肉の手帖
ゼロから学ぶ畜産 / 格付け【かくづけ】
3行でわかる格付け
- 枝肉からお肉が取れる量を見る「歩留等級」と、お肉の質を見る「肉質等級」から成ります。
- 基本的に見た目の評価であり、味を直接評価する項目はありません。
- サシ(霜降り)が少ない褐毛和種や日本短角種は、格付けが低くなる傾向にあります。
牛肉の格付けとは
公益社団法人日本食肉格付協会が行っている事業です。牛肉と豚肉の適正な市場価格形成を実現するため、農林水産省が承認した取引規格に基づいて枝肉(牛から頭・皮・足・内臓を取り除いた状態のお肉)の格付を行います。

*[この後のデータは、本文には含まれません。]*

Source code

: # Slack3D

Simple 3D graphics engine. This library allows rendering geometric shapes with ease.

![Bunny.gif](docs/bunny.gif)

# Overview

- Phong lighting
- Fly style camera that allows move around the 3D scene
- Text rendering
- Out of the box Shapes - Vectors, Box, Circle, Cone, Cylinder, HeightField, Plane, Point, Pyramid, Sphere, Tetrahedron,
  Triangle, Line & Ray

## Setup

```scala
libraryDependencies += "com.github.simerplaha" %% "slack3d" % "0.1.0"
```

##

格付けの結果、牛肉にはA5、A4、B5のような等級が与えられます。アルファベットは歩留等級(ぶどまり)、数字は肉質等級と呼ばれます。
なお牛肉の格付けは基本的に見た目の評価であり、味を直接評価する項目はありません。
歩留等級とは
歩留等級は、枝肉から商品となるお肉がどれだけ取れるのかを評価する等級で、A、B、Cの3等級があります。Aが最も高いです。
等級の意味は、それぞれ以下のとおりです。
- A:歩留基準値が72以上
- B:歩留基準値が69〜72未満
- C:歩留基準値が69未満
具体的には、枝肉(えだにく)から第6~第7肋骨間のロースやバラ面積を見て、商品となる部分肉(ぶぶんにく)がどれだけ取れるかを計算します。
なお、この数字は「枝肉全体に占める商品となるお肉の割合」ではないので、ご注意ください。
肉質等級とは
肉質等級は、お肉や脂肪の色沢・質などを見て評価する等級で、1から5の5等級があります。5が最も高いです。
肉質等級は、以下の4つの項目から決定されます。
- 脂肪交雑(B.M.S.)
- 脂肪の色沢と質(B.F.S.)
- お肉の締まりときめ
- お肉の色沢(B.C.S.)
脂肪交雑は、B.M.S.という基準にもとづいて判定します。脂肪(サシ・霜降り)が多くかつ細かいほど等級が高くなります。
脂肪の色沢と質は、B.F.S.という基準にもとづいて判定します。皮下脂肪・筋間脂肪などを目で見て判断します。
お肉の締まりときめは、締まりが良く、きめが細かいお肉ほど、等級が高くなります。どちらも目視で確認します。
お肉の色沢は、B.C.S.という基準にもとづいて判定します。お肉の色が淡すぎず、濃すぎないほど、等級が高くなります。
肉質等級は、最も等級が低い項目のものが採用される。
肉質等級は、まず上記4項目をそれぞれの基準にもとづいて判定し、1から5の等級を決定します。そしてこのうち最も低い項目の等級を、この枝肉の最終的な肉質等級として採用します。
たとえば、次のような2種類の枝肉があるとします。
枝肉A | 枝肉B | |
脂肪交雑 | 5 | 3 |
脂肪の色沢と質 | 5 | 5 |
お肉の締まりときめ | 5 | 5 |
お肉の色沢 | 5 | 5 |
この場合、枝肉Aの最終的な格付けは「5」、枝肉Bの最終的な格付けは「3」となります。そのため、脂肪の少ない品種(褐毛和種や日本短角種など)は、等級が低くなる傾向にあります。